What is needed: An exact copy of the data below is needed; please leave out any pictures.

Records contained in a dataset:
----
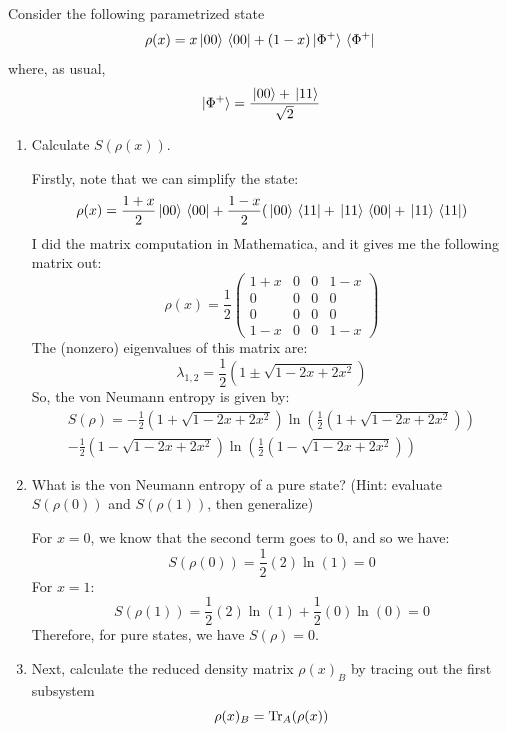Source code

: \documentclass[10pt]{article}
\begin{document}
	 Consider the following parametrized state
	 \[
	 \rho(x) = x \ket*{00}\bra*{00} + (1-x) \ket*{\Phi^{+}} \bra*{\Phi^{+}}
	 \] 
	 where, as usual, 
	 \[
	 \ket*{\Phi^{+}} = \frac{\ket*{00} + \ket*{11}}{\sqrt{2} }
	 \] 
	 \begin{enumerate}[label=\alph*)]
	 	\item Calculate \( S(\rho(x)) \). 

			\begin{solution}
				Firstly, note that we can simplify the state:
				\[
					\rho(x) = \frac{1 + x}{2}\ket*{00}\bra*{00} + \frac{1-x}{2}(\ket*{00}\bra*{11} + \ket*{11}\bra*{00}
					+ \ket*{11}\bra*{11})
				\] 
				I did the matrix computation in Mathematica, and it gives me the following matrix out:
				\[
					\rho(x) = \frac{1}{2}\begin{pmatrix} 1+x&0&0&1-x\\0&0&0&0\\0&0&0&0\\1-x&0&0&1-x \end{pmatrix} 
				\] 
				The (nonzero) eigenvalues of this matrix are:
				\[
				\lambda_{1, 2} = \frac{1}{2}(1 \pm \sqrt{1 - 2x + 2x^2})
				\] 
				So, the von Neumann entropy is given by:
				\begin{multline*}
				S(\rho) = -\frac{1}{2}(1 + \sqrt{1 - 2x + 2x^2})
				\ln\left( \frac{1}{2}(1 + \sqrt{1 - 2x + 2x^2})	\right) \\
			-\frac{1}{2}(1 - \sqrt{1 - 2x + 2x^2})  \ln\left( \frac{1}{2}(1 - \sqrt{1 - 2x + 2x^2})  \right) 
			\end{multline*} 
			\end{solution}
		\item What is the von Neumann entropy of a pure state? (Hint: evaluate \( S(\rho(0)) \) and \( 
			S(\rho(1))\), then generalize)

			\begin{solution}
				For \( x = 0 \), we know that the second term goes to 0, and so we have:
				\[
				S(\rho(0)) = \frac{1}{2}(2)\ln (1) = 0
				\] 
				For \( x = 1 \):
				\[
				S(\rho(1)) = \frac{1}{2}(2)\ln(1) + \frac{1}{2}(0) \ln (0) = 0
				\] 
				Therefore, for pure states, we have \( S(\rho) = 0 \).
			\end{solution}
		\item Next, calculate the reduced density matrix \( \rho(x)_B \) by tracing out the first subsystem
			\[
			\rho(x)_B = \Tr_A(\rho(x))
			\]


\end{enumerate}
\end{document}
----
Output:
Source code

: \documentclass[10pt]{article}
\begin{document}
	 Consider the following parametrized state
	 \[
	 \rho(x) = x \ket*{00}\bra*{00} + (1-x) \ket*{\Phi^{+}} \bra*{\Phi^{+}}
	 \] 
	 where, as usual, 
	 \[
	 \ket*{\Phi^{+}} = \frac{\ket*{00} + \ket*{11}}{\sqrt{2} }
	 \] 
	 \begin{enumerate}[label=\alph*)]
	 	\item Calculate \( S(\rho(x)) \). 

			\begin{solution}
				Firstly, note that we can simplify the state:
				\[
					\rho(x) = \frac{1 + x}{2}\ket*{00}\bra*{00} + \frac{1-x}{2}(\ket*{00}\bra*{11} + \ket*{11}\bra*{00}
					+ \ket*{11}\bra*{11})
				\] 
				I did the matrix computation in Mathematica, and it gives me the following matrix out:
				\[
					\rho(x) = \frac{1}{2}\begin{pmatrix} 1+x&0&0&1-x\\0&0&0&0\\0&0&0&0\\1-x&0&0&1-x \end{pmatrix} 
				\] 
				The (nonzero) eigenvalues of this matrix are:
				\[
				\lambda_{1, 2} = \frac{1}{2}(1 \pm \sqrt{1 - 2x + 2x^2})
				\] 
				So, the von Neumann entropy is given by:
				\begin{multline*}
				S(\rho) = -\frac{1}{2}(1 + \sqrt{1 - 2x + 2x^2})
				\ln\left( \frac{1}{2}(1 + \sqrt{1 - 2x + 2x^2})	\right) \\
			-\frac{1}{2}(1 - \sqrt{1 - 2x + 2x^2})  \ln\left( \frac{1}{2}(1 - \sqrt{1 - 2x + 2x^2})  \right) 
			\end{multline*} 
			\end{solution}
		\item What is the von Neumann entropy of a pure state? (Hint: evaluate \( S(\rho(0)) \) and \( 
			S(\rho(1))\), then generalize)

			\begin{solution}
				For \( x = 0 \), we know that the second term goes to 0, and so we have:
				\[
				S(\rho(0)) = \frac{1}{2}(2)\ln (1) = 0
				\] 
				For \( x = 1 \):
				\[
				S(\rho(1)) = \frac{1}{2}(2)\ln(1) + \frac{1}{2}(0) \ln (0) = 0
				\] 
				Therefore, for pure states, we have \( S(\rho) = 0 \).
			\end{solution}
		\item Next, calculate the reduced density matrix \( \rho(x)_B \) by tracing out the first subsystem
			\[
			\rho(x)_B = \Tr_A(\rho(x))
			\]


\end{enumerate}
\end{document}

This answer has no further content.